The second key theme, the notion of the “Bardo,” appears in Chapters Six and Seven. As noted above, the concept of the “Bardo” is introduced in Chapter Six as an analogy for how one’s future is dependent on one’s past rather than one’s present. In the concluding chapter, Chapter Seven, Aviram continues this discussion, noting that the “Bardo” is a liminal space between death and rebirth. For the parole hearings, the “Bardo” is “a cycle between hope and disappointment, preparation and hibernation, action and inaction, self-improvement and self-assessment, in which inmates have to participate and lawyers act as ‘hope managers’” (Aviram 2020: 206). This cycle creates a situation where, at least during the parole hearing, individuals eligible for consideration remain stuck in a liminal space, not fully incarcerated but not yet free, both human and yet not-human. While Aviram focuses on parole, the concept of “Bardo” and analysis presented point to two larger issues within the criminal legal system as a whole: 1) the notion of the system as “effective”; and 2) the challenge of reentry to society post-release.

First, the “Bardo” raises questions about how effectiveness is measured by the parole board members and by other aspects of the system. The parole board, as Aviram highlights, focuses on a particular rationale for its decisions: an individual who is being considered for parole and has successfully completed programs and/or met the amorphous requirements the board sets for release are due solely to the successful nature of the incarceration experience. But those who fail—even when the failure is due to the systematic problems of incarceration—fail solely because of their own (in)ability to obtain proper insight and meet the unattainable requirements.
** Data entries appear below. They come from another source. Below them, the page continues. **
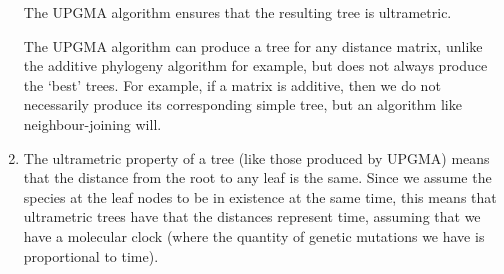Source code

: \begin{enumerate}[label=(\alph*)]
The UPGMA algorithm ensures that the resulting tree is ultrametric.

The UPGMA algorithm can produce a tree for any distance matrix, unlike the additive phylogeny algorithm for example, but does not always produce the `best' trees. For example, if a matrix is additive, then we do not necessarily produce its corresponding simple tree, but an algorithm like neighbour-joining will.

\item
  The ultrametric property of a tree (like those produced by UPGMA) means that the distance from the root to any leaf is the same. Since we assume the species at the leaf nodes to be in existence at the same time, this means that ultrametric trees have that the distances represent time, assuming that we have a molecular clock (where the quantity of genetic mutations we have is proportional to time).


        
    \end{enumerate}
In other words, the parole board deeming someone suitable for release is a testament to the idea that “prison works,” but denying release is a testament to the parole board’s role in maintaining public safety. The parole hearings are a classic case of the house always wins. But this faulty logic is precisely the logic that enables the “Bardo” to survive. The liminal space between death in prison and rebirth in society is maintained not through any real notion of making the right decisions, but through the illusion of prisons as a “correcting space” and “public safety” as a catch-all justification for carceral spaces—two terms that arguably create yet another “Bardo” and that help the board members justify their roles.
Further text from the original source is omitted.